Dengan tangan yang gemetar, aku mengambil kunci itu dan berjalan menuju pintu yang ada di ujung ruangan. Setiap langkah terasa lebih berat dari yang sebelumnya. Setiap detik seolah memperlambat waktu. Aku tahu, begitu pintu itu terbuka, aku tidak akan pernah kembali menjadi orang yang sama.
Aku memasukkan kunci itu ke dalam lubang kunci, berputar perlahan, dan mendengar suara “klik” yang membuat dadaku semakin sesak. Pintu itu terbuka, dan aku melangkah masuk.
Di dalam, hanya ada satu meja besar, dengan sebuah kotak hitam terletak di atasnya. Begitu aku mendekat, pintu itu tiba-tiba tertutup dengan sendirinya, meninggalkan aku terjebak di dalam ruangan yang hanya bisa diisi oleh suara detak jantungku sendiri.
Rael muncul di belakangku, mengunci pintu dengan satu gerakan cepat. “Kamu sudah memilih, dan sekarang kamu akan menghadapi apa yang ada di dalam.”
Aku melihat kotak hitam itu, tahu betul apa yang akan terjadi. Rael menginginkan lebih dari sekadar permainan. Dia menginginkan pengendalian. Aku merasa terperangkap di dalamnya, seolah tidak ada jalan keluar.
Aku membuka kotak itu dengan hati-hati, dan di dalamnya ada sebuah surat kecil dengan tulisan tangan yang sangat rapi.

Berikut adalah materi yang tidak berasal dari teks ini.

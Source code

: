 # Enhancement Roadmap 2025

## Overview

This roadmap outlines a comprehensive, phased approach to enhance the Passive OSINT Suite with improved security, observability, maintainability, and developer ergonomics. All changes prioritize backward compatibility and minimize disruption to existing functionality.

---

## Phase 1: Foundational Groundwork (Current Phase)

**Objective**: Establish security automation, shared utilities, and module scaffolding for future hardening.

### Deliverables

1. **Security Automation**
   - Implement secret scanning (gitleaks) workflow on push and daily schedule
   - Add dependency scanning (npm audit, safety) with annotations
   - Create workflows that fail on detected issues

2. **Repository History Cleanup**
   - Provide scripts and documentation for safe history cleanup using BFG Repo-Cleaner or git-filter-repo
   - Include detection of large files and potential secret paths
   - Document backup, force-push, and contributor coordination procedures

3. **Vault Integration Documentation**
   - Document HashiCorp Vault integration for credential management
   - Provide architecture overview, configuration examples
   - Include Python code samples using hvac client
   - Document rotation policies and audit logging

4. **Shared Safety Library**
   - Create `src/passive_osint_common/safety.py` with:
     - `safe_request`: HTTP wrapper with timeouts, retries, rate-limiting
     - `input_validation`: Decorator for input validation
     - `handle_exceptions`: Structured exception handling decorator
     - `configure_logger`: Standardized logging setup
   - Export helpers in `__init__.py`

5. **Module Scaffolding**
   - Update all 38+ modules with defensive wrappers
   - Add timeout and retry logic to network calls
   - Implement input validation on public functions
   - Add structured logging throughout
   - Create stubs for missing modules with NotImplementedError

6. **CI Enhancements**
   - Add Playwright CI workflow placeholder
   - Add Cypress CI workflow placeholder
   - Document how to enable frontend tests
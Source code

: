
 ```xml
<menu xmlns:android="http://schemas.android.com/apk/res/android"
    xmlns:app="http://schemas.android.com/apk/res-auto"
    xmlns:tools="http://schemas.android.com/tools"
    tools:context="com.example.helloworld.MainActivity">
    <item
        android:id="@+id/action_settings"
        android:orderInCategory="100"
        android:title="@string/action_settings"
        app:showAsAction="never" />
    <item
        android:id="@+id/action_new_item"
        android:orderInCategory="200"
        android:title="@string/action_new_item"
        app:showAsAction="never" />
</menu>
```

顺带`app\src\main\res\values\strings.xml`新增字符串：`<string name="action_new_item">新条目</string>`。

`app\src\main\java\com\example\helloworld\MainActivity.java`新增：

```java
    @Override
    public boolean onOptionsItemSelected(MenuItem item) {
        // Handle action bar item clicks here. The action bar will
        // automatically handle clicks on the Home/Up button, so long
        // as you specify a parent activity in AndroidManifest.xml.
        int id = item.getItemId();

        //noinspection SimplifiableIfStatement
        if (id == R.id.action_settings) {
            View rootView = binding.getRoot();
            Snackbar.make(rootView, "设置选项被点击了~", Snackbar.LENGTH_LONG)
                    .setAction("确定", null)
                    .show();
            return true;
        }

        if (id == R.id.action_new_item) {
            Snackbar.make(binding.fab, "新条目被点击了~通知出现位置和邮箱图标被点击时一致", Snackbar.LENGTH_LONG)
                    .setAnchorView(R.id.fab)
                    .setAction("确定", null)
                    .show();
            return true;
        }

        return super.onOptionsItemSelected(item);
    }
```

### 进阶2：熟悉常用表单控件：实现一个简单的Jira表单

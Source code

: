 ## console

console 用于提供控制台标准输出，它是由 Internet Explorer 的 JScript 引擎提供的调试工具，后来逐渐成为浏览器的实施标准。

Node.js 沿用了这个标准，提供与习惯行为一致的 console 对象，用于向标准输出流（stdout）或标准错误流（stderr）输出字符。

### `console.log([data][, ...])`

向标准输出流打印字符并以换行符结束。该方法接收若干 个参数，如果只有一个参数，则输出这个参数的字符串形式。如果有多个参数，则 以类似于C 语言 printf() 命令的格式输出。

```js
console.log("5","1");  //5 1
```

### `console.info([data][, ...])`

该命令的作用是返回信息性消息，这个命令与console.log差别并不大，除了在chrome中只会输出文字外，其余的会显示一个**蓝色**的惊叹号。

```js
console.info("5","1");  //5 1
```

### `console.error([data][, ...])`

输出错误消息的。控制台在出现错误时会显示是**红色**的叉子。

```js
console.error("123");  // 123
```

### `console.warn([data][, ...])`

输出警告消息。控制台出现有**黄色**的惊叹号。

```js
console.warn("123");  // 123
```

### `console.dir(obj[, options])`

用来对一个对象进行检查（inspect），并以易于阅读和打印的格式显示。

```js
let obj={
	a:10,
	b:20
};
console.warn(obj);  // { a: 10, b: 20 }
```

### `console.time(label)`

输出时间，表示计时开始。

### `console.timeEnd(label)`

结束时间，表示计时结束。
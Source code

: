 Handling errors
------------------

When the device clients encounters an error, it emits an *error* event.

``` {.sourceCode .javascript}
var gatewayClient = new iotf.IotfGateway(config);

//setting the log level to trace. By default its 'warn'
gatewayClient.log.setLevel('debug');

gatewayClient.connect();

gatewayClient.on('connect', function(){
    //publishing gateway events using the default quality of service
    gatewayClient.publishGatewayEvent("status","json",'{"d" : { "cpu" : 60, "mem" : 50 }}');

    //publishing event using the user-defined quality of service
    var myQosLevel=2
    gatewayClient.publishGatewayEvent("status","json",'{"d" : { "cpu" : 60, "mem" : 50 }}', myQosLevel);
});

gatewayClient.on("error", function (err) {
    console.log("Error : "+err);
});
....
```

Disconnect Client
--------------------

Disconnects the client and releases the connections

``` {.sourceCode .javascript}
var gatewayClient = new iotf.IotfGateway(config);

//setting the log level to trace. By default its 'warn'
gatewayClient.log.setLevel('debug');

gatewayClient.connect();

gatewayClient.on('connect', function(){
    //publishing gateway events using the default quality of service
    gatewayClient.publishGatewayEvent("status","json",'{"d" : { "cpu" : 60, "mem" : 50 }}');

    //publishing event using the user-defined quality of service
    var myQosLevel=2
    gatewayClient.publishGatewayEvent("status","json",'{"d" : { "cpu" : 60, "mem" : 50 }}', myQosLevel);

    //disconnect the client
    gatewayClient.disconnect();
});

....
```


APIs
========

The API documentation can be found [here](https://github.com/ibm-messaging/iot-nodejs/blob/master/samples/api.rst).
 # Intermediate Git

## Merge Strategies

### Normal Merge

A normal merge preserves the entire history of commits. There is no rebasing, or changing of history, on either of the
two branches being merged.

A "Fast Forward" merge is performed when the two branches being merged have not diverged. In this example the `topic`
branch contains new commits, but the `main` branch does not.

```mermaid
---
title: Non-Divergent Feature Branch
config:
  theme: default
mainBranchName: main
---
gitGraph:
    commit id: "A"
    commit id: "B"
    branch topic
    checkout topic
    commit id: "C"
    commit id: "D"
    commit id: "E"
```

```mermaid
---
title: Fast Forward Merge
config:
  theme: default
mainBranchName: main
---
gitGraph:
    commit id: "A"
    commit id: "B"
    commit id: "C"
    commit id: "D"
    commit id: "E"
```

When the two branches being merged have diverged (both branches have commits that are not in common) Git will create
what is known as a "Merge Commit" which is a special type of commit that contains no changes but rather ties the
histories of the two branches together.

“Selamat datang di tahap terakhir. Pilihanmu adalah bukti dari dirimu yang sebenarnya. Tidak ada yang lebih baik atau lebih buruk. Hanya ada kebenaran yang kamu temui sendiri.”
Aku menggenggam surat itu, merasa seperti ada bagian dari diriku yang hancur dalam proses ini. Rael tidak hanya bermain dengan perasaanku—dia bermain dengan aku, dengan siapa aku sebenarnya. Aku sudah terperangkap dalam permainan yang lebih besar dari yang aku bayangkan.
Dan aku, entah kenapa, merasa seperti sudah terlalu jauh untuk kembali.
Dan begitulah, aku terjebak dalam permainan yang aku sendiri nggak tahu bakal berakhir di mana. Semua pilihan yang aku buat, setiap langkah yang aku ambil, hanya semakin menguburku dalam labirin tak berujung ini.
Rael sudah memberi aku kunci, tapi siapa yang sebenarnya mengendalikan siapa? Mungkin, dalam dunia ini, kita semua hanya pion—berputar dalam lingkaran permainan yang nggak pernah ada akhir. Tapi satu hal yang aku tahu pasti: aku nggak akan pernah sama lagi setelah ini.